Microsoft just cut 2.1% of its global workforce - roughly 6,000 people - and the tech giant is now in the awkward position of trying to make that sting a little less. According to severance offers reviewed by Business Insider, it's doing a surprisingly decent job of it.

The numbers, because that's what matters here

US employees getting the boot are looking at a minimum of 60 days of base pay, which is already more than the legal requirement of basically nothing in most US states. But here's the part that raises an eyebrow: the maximum payout goes all the way up to 39 weeks of base pay, depending on your seniority and how long you've been there.
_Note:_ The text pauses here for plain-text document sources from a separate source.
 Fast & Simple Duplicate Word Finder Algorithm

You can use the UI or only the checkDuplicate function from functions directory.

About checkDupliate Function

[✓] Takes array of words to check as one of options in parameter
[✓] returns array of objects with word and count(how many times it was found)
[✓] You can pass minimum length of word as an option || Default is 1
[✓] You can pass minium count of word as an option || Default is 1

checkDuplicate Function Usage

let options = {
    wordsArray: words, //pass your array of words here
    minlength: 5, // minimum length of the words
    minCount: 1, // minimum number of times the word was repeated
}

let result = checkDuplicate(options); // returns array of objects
Thirty-nine weeks. That's almost ten months. That's enough time to learn a new skill, apply for 400 jobs, cry a little, and still have rent covered while you figure things out.
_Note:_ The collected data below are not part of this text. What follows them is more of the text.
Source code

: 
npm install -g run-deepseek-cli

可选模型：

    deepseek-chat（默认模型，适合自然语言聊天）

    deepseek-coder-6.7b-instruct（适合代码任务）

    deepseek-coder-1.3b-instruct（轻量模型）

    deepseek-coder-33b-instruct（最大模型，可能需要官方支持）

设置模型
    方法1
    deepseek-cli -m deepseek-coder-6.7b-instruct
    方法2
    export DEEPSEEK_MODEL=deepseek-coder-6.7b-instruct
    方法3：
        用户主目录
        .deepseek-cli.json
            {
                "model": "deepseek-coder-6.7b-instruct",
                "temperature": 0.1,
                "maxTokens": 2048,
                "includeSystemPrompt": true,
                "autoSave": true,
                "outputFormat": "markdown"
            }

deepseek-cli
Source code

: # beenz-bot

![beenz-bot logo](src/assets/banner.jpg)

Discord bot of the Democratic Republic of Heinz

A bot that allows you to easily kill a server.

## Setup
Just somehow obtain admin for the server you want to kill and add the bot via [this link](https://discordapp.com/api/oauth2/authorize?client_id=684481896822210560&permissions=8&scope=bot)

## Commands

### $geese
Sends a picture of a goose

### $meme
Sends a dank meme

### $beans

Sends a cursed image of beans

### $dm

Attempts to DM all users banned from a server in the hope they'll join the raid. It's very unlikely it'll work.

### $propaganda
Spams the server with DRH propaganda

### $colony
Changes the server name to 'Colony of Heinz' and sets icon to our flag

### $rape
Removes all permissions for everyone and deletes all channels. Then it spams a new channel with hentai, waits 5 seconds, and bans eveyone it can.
On top of that, Business Insider reports laid-off employees are also getting continued stock vesting for six to twelve months post-layoff. Which means some people are leaving Microsoft and still making money from Microsoft. There's a joke in there somewhere about not actually leaving.
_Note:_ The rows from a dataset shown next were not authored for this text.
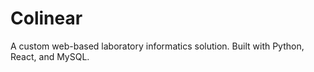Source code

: # Colinear
A custom web-based laboratory informatics solution. Built with Python, React, and MySQL.
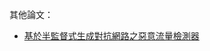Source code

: 其他論文：
- [基於半監督式生成對抗網路之惡意流量檢測器](https://ndltd.ncl.edu.tw/cgi-bin/gs32/gsweb.cgi/ccd=oLqMnU/search?s=id=%22110FCU00392020%22.&openfull=1&setcurrent=0#XXX)

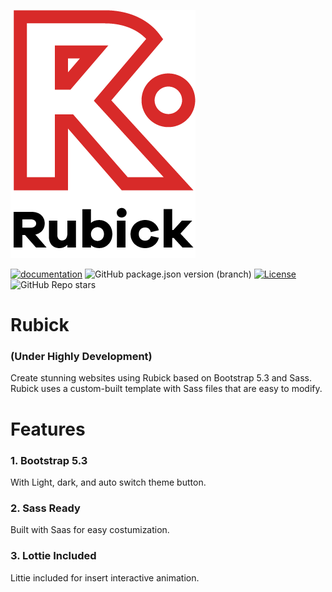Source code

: ![plot](./assets/logo/rubick-full@2x.png)

[![documentation](https://img.shields.io/badge/link-documentation-blue)](https://sly-canidae-c97.notion.site/Introduction-d001d559486d4a778065d2fe82e1c0b6)
![GitHub package.json version (branch)](https://img.shields.io/github/package-json/v/nickz2289/rubick-bootstrap5-template/master)
[![License](https://img.shields.io/badge/License-MIT-blue)](#license)
![GitHub Repo stars](https://img.shields.io/github/stars/nickz2289/rubick-bootstrap5-template?style=social)

# Rubick
### (Under Highly Development)
Create stunning websites using Rubick based on Bootstrap 5.3 and Sass. Rubick uses a custom-built template with Sass files that are easy to modify.

# Features
### 1. Bootstrap 5.3
With Light, dark, and auto switch theme button.

### 2. Sass Ready
Built with Saas for easy costumization.

### 3. Lottie Included
Littie included for insert interactive animation.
Why this matters beyond the headlines

Look, layoffs are bad. Nobody is pretending otherwise. But the severance conversation actually matters a lot - both for the people affected and as a signal of how tech companies treat workers when the vibes turn cost-cutting.

The broader tech industry has had a rough few years of mass layoffs with wildly inconsistent packages. Some companies handed out bare minimums. Others were genuinely awful about it. Microsoft landing on the more generous end of the spectrum is at least worth noting, even if it doesn't change the fact that thousands of people are now updating their LinkedIn profiles with that dreaded "open to work" banner.

The uncomfortable math

Here's the thing about a "generous" severance: it's still a layoff. Six thousand people didn't wake up hoping to receive 39 weeks of severance. They woke up hoping to keep their jobs. The package is a cushion, not a replacement for employment stability, and Microsoft - worth nearly $3 trillion - can clearly afford the cushion.

Still, if you're going to get laid off (and statistically, in tech right now, someone is going to), this is the kind of package that at least buys you time to land somewhere soft. Small mercies, I suppose, from a company whose market cap could comfortably buy a small country.